Sem dúvidas, quando falamos em adaptação de um herói para os cinemas, Hulk é uma figura problemática. No final dos anos 70, estreava nas televisão a famosa série protagonizada por Bill Bixbye e Lou Ferrigno, este cumprindo aquilo que os efeitos de CGI fazem hoje. Mesmo tendo uma produção escassa, certamente marcou toda uma geração oitentista. Em 2003, somos bombardeados pela primeira grande adaptação do gigante verde às telas grandes, dirigida por Ang Lee. Apesar do bom elenco, o roteiro, aparentemente complexo, passa muito longe do objetivo proposto.
Mas em 2008, mesmo ano que fomos presenteados com Homem de Ferro, a Marvel Studios nos apresenta uma nova roupagem do herói. Infelizmente, o resultado final é uma mínima diferença de qualidade entre as adaptações antecessoras.
Na Universidade de Culver, na Virgínia, General Ross convida Dr. Bruce Banner a participar de uma experiência secreta. Parte de um programa da Segunda Guerra Mundial, conhecido como Super Soldado, o experimento, que transforma homens simples em seres super resistentes, é usado por Ross objetivando o combate à radiação gama.
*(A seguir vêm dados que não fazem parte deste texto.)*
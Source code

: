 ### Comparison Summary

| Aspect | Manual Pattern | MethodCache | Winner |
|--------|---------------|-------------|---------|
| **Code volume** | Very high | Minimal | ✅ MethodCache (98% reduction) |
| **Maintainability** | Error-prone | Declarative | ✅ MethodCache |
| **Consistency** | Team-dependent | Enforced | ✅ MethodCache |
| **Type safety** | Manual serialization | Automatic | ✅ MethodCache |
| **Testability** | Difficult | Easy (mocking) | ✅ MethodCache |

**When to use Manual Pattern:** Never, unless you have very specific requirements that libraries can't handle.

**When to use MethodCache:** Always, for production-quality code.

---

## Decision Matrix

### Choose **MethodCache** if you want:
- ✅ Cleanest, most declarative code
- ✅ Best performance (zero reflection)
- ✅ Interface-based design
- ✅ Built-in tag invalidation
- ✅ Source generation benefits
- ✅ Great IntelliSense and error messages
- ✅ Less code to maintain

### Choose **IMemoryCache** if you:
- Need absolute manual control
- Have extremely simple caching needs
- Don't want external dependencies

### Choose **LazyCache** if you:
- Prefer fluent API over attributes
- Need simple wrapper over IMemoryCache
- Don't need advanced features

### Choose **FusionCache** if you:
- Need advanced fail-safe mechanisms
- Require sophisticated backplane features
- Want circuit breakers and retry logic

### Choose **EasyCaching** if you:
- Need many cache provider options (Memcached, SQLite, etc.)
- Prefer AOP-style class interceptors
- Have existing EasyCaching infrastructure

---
Quando o procedimento é executado, ocorre uma falha, transformando Banner no Hulk, que acaba destruindo todo o laboratório deixando pessoas feridas, incluindo sua namorada Betty. É um bom plot, aliás, mas tudo isso é apresentado em créditos iniciais de apenas 3 minutos, aproximadamente. Um punhado de cenas fragmentadas, enquadramentos fechados em rostos preocupados, páginas de jornais… tudo muito rápido e mau aproveitado.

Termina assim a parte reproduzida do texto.